I just mean that we have to start giving our kids more responsibilities as they get older, holding them accountable for their actions (i.e. getting the grade they deserve if they didn’t do the work), and allowing them to make mistakes and learn and grow from them. We can’t run around trying to make everything right and easy for them. You’re an adult. You’ve experienced plenty of life. How nice has it been to you? How often does someone come along and lighten the load for you? Help your child develop the muscles needed to navigate the adult world so they’re better equipped to stand strong under the pressure.

#5 – Everybody doesn’t get a trophy. As much as we would want our kids to be good at everything they try, we know that that is just a fantasy. Our kids are not going to be the straight A student, star athlete, musical prodigy, child entrepreneur, who volunteers at the nursing home on weekends and never has to be asked to clean his/her room. Our kids are going to have their strengths and their weaknesses. AND THAT’S OKAY. You’re not in competition with anyone else to have the best “child” and your child should have the opportunity to explore and discover what they love and excel at without the pressure of having to be perfect.

The problem comes when we as parents don’t want to acknowledge that our kids aren’t going to be great at everything. We have to be willing to let our kids struggle, be disappointed, not make the team, not get honor roll, not be the next TikTok star, and accept who they are. And when they find that thing that they are great at, we need to be their biggest cheerleader.

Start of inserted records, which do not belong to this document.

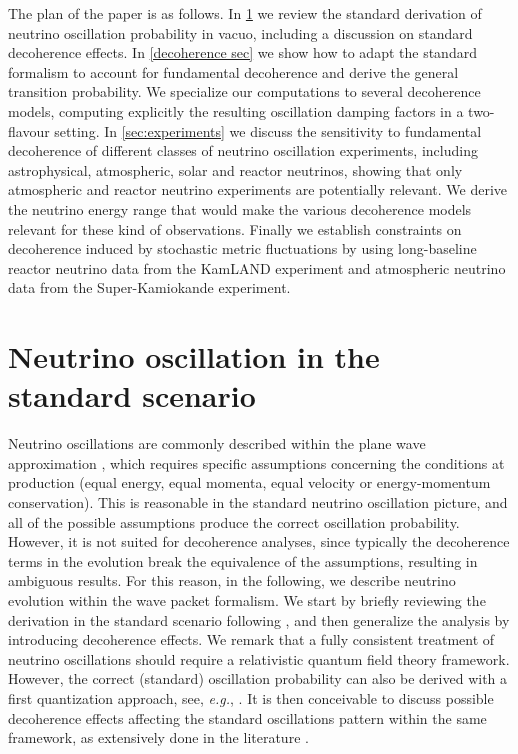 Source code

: \documentclass[11pt]{article}
\begin{document}
The plan of the paper is as follows. In \cref{standard oscillations section} we review the standard derivation of neutrino oscillation probability in vacuo, including a discussion on standard decoherence effects. In \cref{decoherence sec} we show how to adapt the standard formalism to account for fundamental decoherence and derive the general transition probability. We specialize our computations to several decoherence models, computing explicitly the resulting oscillation damping factors in a two-flavour setting. In \cref{sec:experiments}
we discuss the sensitivity to fundamental decoherence of different classes of neutrino oscillation experiments, including astrophysical, atmospheric, solar and reactor neutrinos, showing that only atmospheric and reactor neutrino experiments are potentially relevant. We derive the neutrino energy range that would make the various decoherence models relevant for these kind of observations. Finally we establish constraints on decoherence induced by stochastic metric fluctuations by using long-baseline reactor neutrino data from the KamLAND experiment and atmospheric neutrino data from the Super-Kamiokande experiment.




\section{Neutrino oscillation in the standard scenario}\label{standard oscillations section}

Neutrino oscillations are commonly described within the plane wave approximation \cite{Akhmedov:2009rb}, which requires specific assumptions concerning the conditions at production (equal energy, equal momenta, equal velocity or energy-momentum conservation). This is reasonable in the standard neutrino oscillation picture, and all of the possible assumptions produce the correct oscillation probability. However, it is not suited for decoherence analyses, since typically the decoherence terms in the evolution break the equivalence of the assumptions, resulting in ambiguous results. For this reason, in the following, we describe neutrino evolution within the wave packet formalism. We start by briefly reviewing the derivation in the standard scenario following \cite{Akhmedov:2009rb}, and then generalize the analysis by introducing decoherence effects. We remark that a fully consistent treatment of neutrino oscillations should require a relativistic quantum field theory framework. However, the correct (standard) oscillation probability can also be derived with a first quantization approach, see, \emph{e.g.}, \cite{Akhmedov:2009rb}. It is then conceivable to discuss possible decoherence effects affecting the standard oscillations pattern within the same framework, as extensively done in the literature \cite{Christian:2004xb,Banerjee:2022slh,Mavromatos:2007hv,Mavromatos:2004sz,Barenboim:2004wu,Christian:2005qa,Giunti:1997wq,DeRomeri:2023dht,Lisi:2000zt,Adler:2000vfa}.
\end{document}
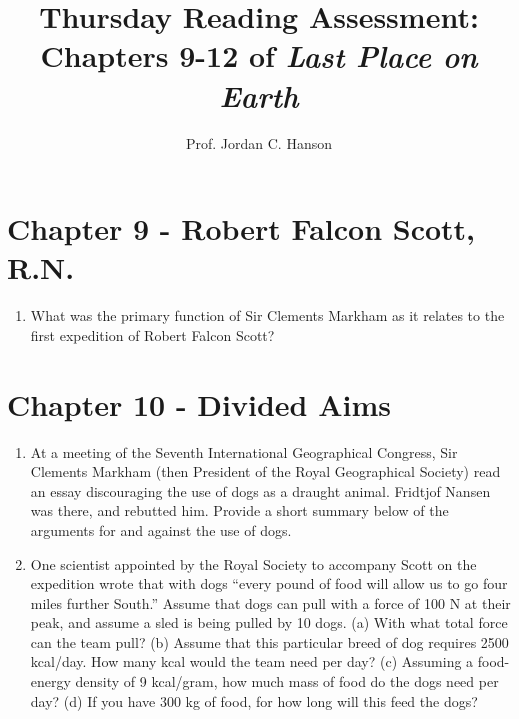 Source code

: \documentclass{article}
\begin{document}
\title{Thursday Reading Assessment: Chapters 9-12 of \textit{Last Place on Earth}}
\author{Prof. Jordan C. Hanson}

\maketitle

\section{Chapter 9 - Robert Falcon Scott, R.N.}

\begin{enumerate}
\item What was the primary function of Sir Clements Markham as it relates to the first expedition of Robert Falcon Scott? \\ \vspace{2cm}
\end{enumerate}

\section{Chapter 10 - Divided Aims}

\begin{enumerate}
\item At a meeting of the Seventh International Geographical Congress, Sir Clements Markham (then President of the Royal Geographical Society) read an essay discouraging the use of dogs as a draught animal.  Fridtjof Nansen was there, and rebutted him.  Provide a short summary below of the arguments for and against the use of dogs. \\ \vspace{4cm}
\item One scientist appointed by the Royal Society to accompany Scott on the expedition wrote that with dogs ``every pound of food will allow us to go four miles further South.''  Assume that dogs can pull with a force of 100 N at their peak, and assume a sled is being pulled by 10 dogs.  (a) With what total force can the team pull? (b) Assume that this particular breed of dog requires 2500 kcal/day.  How many kcal would the team need per day?  (c) Assuming a food-energy density of 9 kcal/gram, how much mass of food do the dogs need per day?  (d) If you have 300 kg of food, for how long will this feed the dogs? \\ \vspace{4cm}
\end{enumerate}
\clearpage
\end{document}
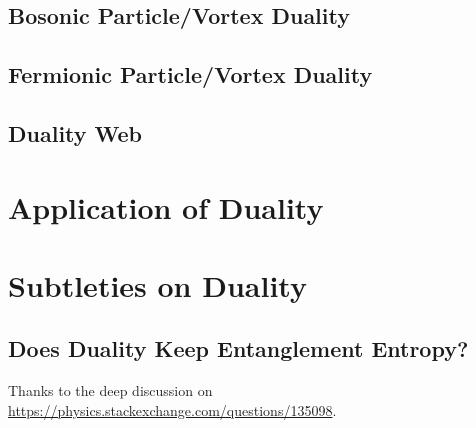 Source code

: \documentclass[10pt,nofootinbib]{revtex4}
\numberwithin{equation}{section}
\begin{document}
	\subsection{Bosonic Particle/Vortex Duality}
	\subsection{Fermionic Particle/Vortex Duality}
	\subsection{Duality Web}

\section{Application of Duality}

\section{Subtleties on Duality}
	\subsection{Does Duality Keep Entanglement Entropy?}
		Thanks to the deep discussion on \url{https://physics.stackexchange.com/questions/135098}.


\end{document}
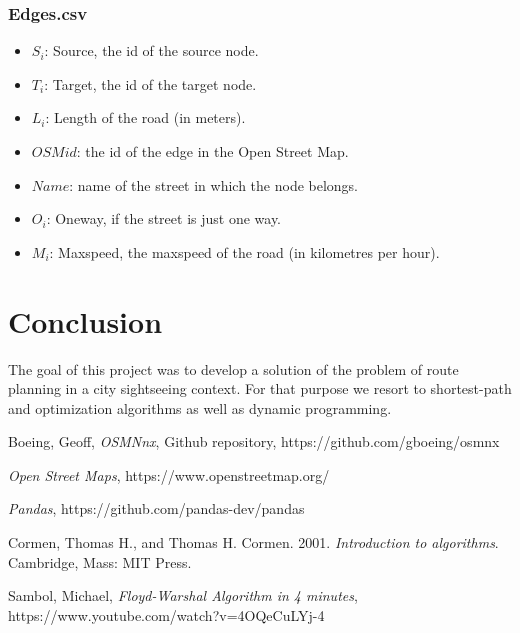 \documentclass{article}
\begin{document}
\subsubsection*{Edges.csv}
\begin{itemize}
    \item $S_i$: Source, the id of the source node.
    \item $T_i$: Target, the id of the target node.
    \item $L_i$: Length of the road (in meters).
    \item $OSM id$: the id of the edge in the Open Street Map.
    \item $Name$: name of the street in which the node belongs.
    \item $O_i$: Oneway, if the street is just one way.
    \item $M_i$: Maxspeed, the maxspeed of the road (in kilometres per hour).
\end{itemize}

\section*{Conclusion}

The goal of this project was to develop a solution of the problem of route planning in a city sightseeing context. For that purpose we resort to shortest-path and optimization algorithms as well as dynamic programming.

\begin{thebibliography}{9}

Boeing, Geoff, \textit{OSMNnx}, Github repository, https://github.com/gboeing/osmnx

\textit{Open Street Maps}, https://www.openstreetmap.org/

\textit{Pandas}, https://github.com/pandas-dev/pandas

Cormen, Thomas H., and Thomas H. Cormen. 2001. \textit{Introduction to algorithms}. Cambridge, Mass: MIT Press.

Sambol, Michael, \textit{Floyd-Warshal Algorithm in 4 minutes}, https://www.youtube.com/watch?v=4OQeCuLYj-4

\end{thebibliography}
\end{document}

One of my biggest pet peeves at work is parents who tell their kids that they have to get A’s in a certain class, like if they just believe that they’re suddenly good at math or will themselves to be a stronger writer, then they will automatically become it. Or parents that make their kids take higher-level courses because it looks good on paper, but all the while the child’s heart isn’t in it and they find themselves drowning in work that they can’t understand. Encourage your kids to try new things and challenge themselves, but also let them know that they won’t be great at and love everything they try or have to do and either way, you will accept and love them.

Allow me to say “Thank you” if you’ve read this far. LOL. I hope this offered you some insight. I’m not a parenting expert nor do I claim to know it all. Believe me; I am taking my own advice as well because I’ve experienced all of these with my own children. My prayer is that we will unite as that village and truly work together to do what’s best for this generation and the generations to come. I’ll give you a little of what I’ve learned and look forward to learning from you.